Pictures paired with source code
◇ ◇ ◇ ◇

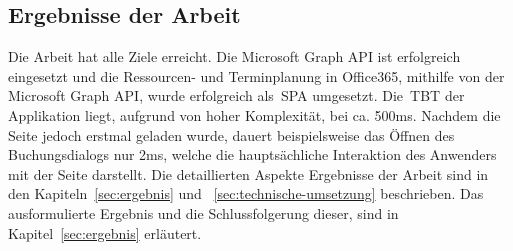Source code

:     \subsection{Ergebnisse der Arbeit}\label{subsec:ergebnisse-der-arbeit}
Die Arbeit hat alle Ziele erreicht.
    Die Microsoft Graph API ist erfolgreich eingesetzt und die Ressourcen- und Terminplanung in Office365, mithilfe von der Microsoft Graph API, wurde erfolgreich als~\gls{SPA} umgesetzt.
Die~\gls{TBT} der Applikation liegt, aufgrund von hoher Komplexität, bei ca. 500ms.
    Nachdem die Seite jedoch erstmal geladen wurde, dauert beispielsweise das Öffnen des Buchungsdialogs nur 2ms, welche die hauptsächliche Interaktion des Anwenders mit der Seite darstellt.
    \newline
Die detaillierten Aspekte Ergebnisse der Arbeit sind in den Kapiteln~\ref{sec:ergebnis} und ~\ref{sec:technische-umsetzung} beschrieben.
Das ausformulierte Ergebnis und die Schlussfolgerung dieser, sind in Kapitel~\ref{sec:ergebnis} erläutert.
\newpage

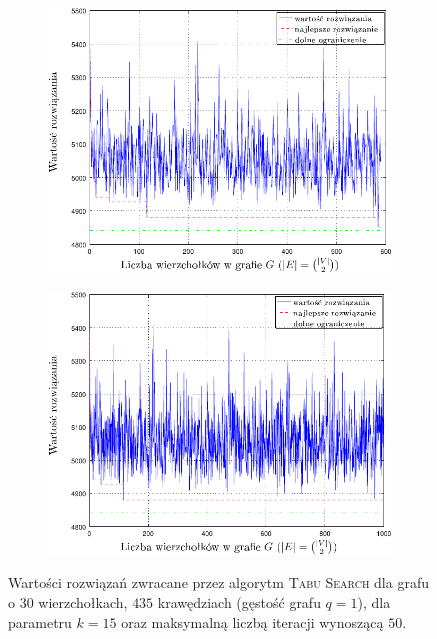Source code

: \begin{figure}[!h]
	\null\hfill
	\begin{subfigure}[b]{0.45\textwidth}
		\includegraphics[width=\textwidth]{Chapter_VI/RRIMST10-example/RRIMST10_psfrag}
		\caption{}
		\label{fig:rrimst4:a}
	\end{subfigure}
	\hfill
	\begin{subfigure}[b]{0.45\textwidth}
		\includegraphics[width=\textwidth]{Chapter_VI/RRIMST11-example/RRIMST11_psfrag}
		\caption{}
		\label{fig:rrimst4:b}
	\end{subfigure}
	\hfill\null
	\caption{
		Wartości rozwiązań zwracane przez algorytm \textsc{Tabu Search} dla grafu o $30$ wierzchołkach, $435$ krawędziach (gęstość grafu $q = 1$), dla parametru $k = 15$ oraz maksymalną liczbą iteracji wynoszącą $50$.
}
\end{figure}
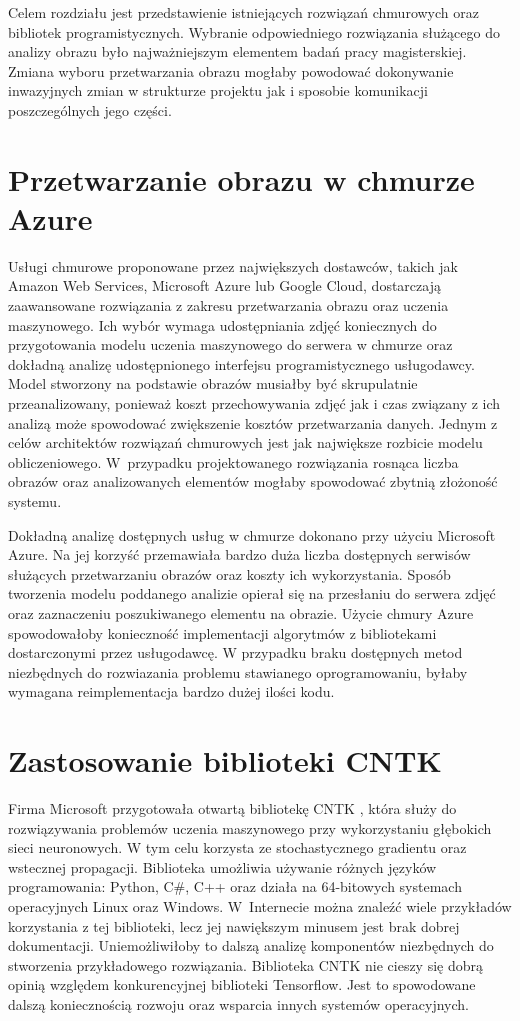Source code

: Celem rozdziału jest przedstawienie istniejących rozwiązań chmurowych oraz bibliotek programistycznych. Wybranie odpowiedniego rozwiązania służącego do analizy obrazu było najważniejszym elementem badań pracy magisterskiej. Zmiana wyboru przetwarzania obrazu mogłaby powodować dokonywanie inwazyjnych zmian w strukturze projektu jak i sposobie komunikacji poszczególnych jego części. 

\section{Przetwarzanie obrazu w chmurze Azure} {
Usługi chmurowe proponowane przez największych dostawców, takich jak Amazon Web Services, Microsoft Azure lub Google Cloud, dostarczają zaawansowane rozwiązania z zakresu przetwarzania obrazu oraz uczenia maszynowego. Ich wybór wymaga udostępniania zdjęć koniecznych do przygotowania modelu uczenia maszynowego do serwera w chmurze oraz dokładną analizę udostępnionego interfejsu programistycznego usługodawcy. Model stworzony na podstawie obrazów musiałby być skrupulatnie przeanalizowany, ponieważ koszt przechowywania zdjęć jak i czas związany z ich analizą może spowodować zwiększenie kosztów przetwarzania danych. Jednym z celów architektów rozwiązań chmurowych jest jak największe rozbicie modelu obliczeniowego. W~przypadku projektowanego rozwiązania rosnąca liczba obrazów oraz analizowanych elementów mogłaby spowodować zbytnią złożoność systemu. 

Dokładną analizę dostępnych usług w chmurze dokonano przy użyciu Microsoft Azure. Na jej korzyść przemawiała bardzo duża liczba dostępnych serwisów służących przetwarzaniu obrazów oraz koszty ich wykorzystania. Sposób tworzenia modelu poddanego analizie opierał się na przesłaniu do serwera zdjęć oraz zaznaczeniu poszukiwanego elementu na obrazie. Użycie chmury Azure spowodowałoby konieczność implementacji algorytmów z bibliotekami dostarczonymi przez usługodawcę. W przypadku braku dostępnych metod niezbędnych do rozwiazania problemu stawianego oprogramowaniu, byłaby wymagana reimplementacja bardzo dużej ilości kodu. 

\section{Zastosowanie biblioteki CNTK}{
Firma Microsoft przygotowała otwartą bibliotekę CNTK \cite{CNTK}, która służy do rozwiązywania problemów uczenia maszynowego przy wykorzystaniu głębokich sieci neuronowych. W tym celu korzysta ze stochastycznego gradientu oraz wstecznej propagacji. Biblioteka umożliwia używanie różnych języków programowania: Python, C\#, C++ oraz działa na 64-bitowych systemach operacyjnych Linux oraz Windows. W~Internecie można znaleźć wiele przykładów korzystania z tej biblioteki, lecz jej nawiększym minusem jest brak dobrej dokumentacji. Uniemożliwiłoby to dalszą analizę komponentów niezbędnych do stworzenia przykładowego rozwiązania. Biblioteka CNTK nie cieszy się dobrą opinią względem konkurencyjnej biblioteki Tensorflow. Jest to spowodowane dalszą koniecznością rozwoju oraz wsparcia innych systemów operacyjnych. 
}

}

◇ ◇ ◇ ◇

### Work instruction
Every record is to be repeated exactly, and no picture is carried over.

### Answer to the exercise
Source code

:     \subsection{Ergebnisse der Arbeit}\label{subsec:ergebnisse-der-arbeit}
Die Arbeit hat alle Ziele erreicht.
    Die Microsoft Graph API ist erfolgreich eingesetzt und die Ressourcen- und Terminplanung in Office365, mithilfe von der Microsoft Graph API, wurde erfolgreich als~\gls{SPA} umgesetzt.
Die~\gls{TBT} der Applikation liegt, aufgrund von hoher Komplexität, bei ca. 500ms.
    Nachdem die Seite jedoch erstmal geladen wurde, dauert beispielsweise das Öffnen des Buchungsdialogs nur 2ms, welche die hauptsächliche Interaktion des Anwenders mit der Seite darstellt.
    \newline
Die detaillierten Aspekte Ergebnisse der Arbeit sind in den Kapiteln~\ref{sec:ergebnis} und ~\ref{sec:technische-umsetzung} beschrieben.
Das ausformulierte Ergebnis und die Schlussfolgerung dieser, sind in Kapitel~\ref{sec:ergebnis} erläutert.
\newpage

Source code

: \begin{figure}[!h]
	\null\hfill
	\begin{subfigure}[b]{0.45\textwidth}
		\includegraphics[width=\textwidth]{Chapter_VI/RRIMST10-example/RRIMST10_psfrag}
		\caption{}
		\label{fig:rrimst4:a}
	\end{subfigure}
	\hfill
	\begin{subfigure}[b]{0.45\textwidth}
		\includegraphics[width=\textwidth]{Chapter_VI/RRIMST11-example/RRIMST11_psfrag}
		\caption{}
		\label{fig:rrimst4:b}
	\end{subfigure}
	\hfill\null
	\caption{
		Wartości rozwiązań zwracane przez algorytm \textsc{Tabu Search} dla grafu o $30$ wierzchołkach, $435$ krawędziach (gęstość grafu $q = 1$), dla parametru $k = 15$ oraz maksymalną liczbą iteracji wynoszącą $50$.
}
\end{figure}
Source code

: Celem rozdziału jest przedstawienie istniejących rozwiązań chmurowych oraz bibliotek programistycznych. Wybranie odpowiedniego rozwiązania służącego do analizy obrazu było najważniejszym elementem badań pracy magisterskiej. Zmiana wyboru przetwarzania obrazu mogłaby powodować dokonywanie inwazyjnych zmian w strukturze projektu jak i sposobie komunikacji poszczególnych jego części. 

\section{Przetwarzanie obrazu w chmurze Azure} {
Usługi chmurowe proponowane przez największych dostawców, takich jak Amazon Web Services, Microsoft Azure lub Google Cloud, dostarczają zaawansowane rozwiązania z zakresu przetwarzania obrazu oraz uczenia maszynowego. Ich wybór wymaga udostępniania zdjęć koniecznych do przygotowania modelu uczenia maszynowego do serwera w chmurze oraz dokładną analizę udostępnionego interfejsu programistycznego usługodawcy. Model stworzony na podstawie obrazów musiałby być skrupulatnie przeanalizowany, ponieważ koszt przechowywania zdjęć jak i czas związany z ich analizą może spowodować zwiększenie kosztów przetwarzania danych. Jednym z celów architektów rozwiązań chmurowych jest jak największe rozbicie modelu obliczeniowego. W~przypadku projektowanego rozwiązania rosnąca liczba obrazów oraz analizowanych elementów mogłaby spowodować zbytnią złożoność systemu. 

Dokładną analizę dostępnych usług w chmurze dokonano przy użyciu Microsoft Azure. Na jej korzyść przemawiała bardzo duża liczba dostępnych serwisów służących przetwarzaniu obrazów oraz koszty ich wykorzystania. Sposób tworzenia modelu poddanego analizie opierał się na przesłaniu do serwera zdjęć oraz zaznaczeniu poszukiwanego elementu na obrazie. Użycie chmury Azure spowodowałoby konieczność implementacji algorytmów z bibliotekami dostarczonymi przez usługodawcę. W przypadku braku dostępnych metod niezbędnych do rozwiazania problemu stawianego oprogramowaniu, byłaby wymagana reimplementacja bardzo dużej ilości kodu. 

\section{Zastosowanie biblioteki CNTK}{
Firma Microsoft przygotowała otwartą bibliotekę CNTK \cite{CNTK}, która służy do rozwiązywania problemów uczenia maszynowego przy wykorzystaniu głębokich sieci neuronowych. W tym celu korzysta ze stochastycznego gradientu oraz wstecznej propagacji. Biblioteka umożliwia używanie różnych języków programowania: Python, C\#, C++ oraz działa na 64-bitowych systemach operacyjnych Linux oraz Windows. W~Internecie można znaleźć wiele przykładów korzystania z tej biblioteki, lecz jej nawiększym minusem jest brak dobrej dokumentacji. Uniemożliwiłoby to dalszą analizę komponentów niezbędnych do stworzenia przykładowego rozwiązania. Biblioteka CNTK nie cieszy się dobrą opinią względem konkurencyjnej biblioteki Tensorflow. Jest to spowodowane dalszą koniecznością rozwoju oraz wsparcia innych systemów operacyjnych. 
}

}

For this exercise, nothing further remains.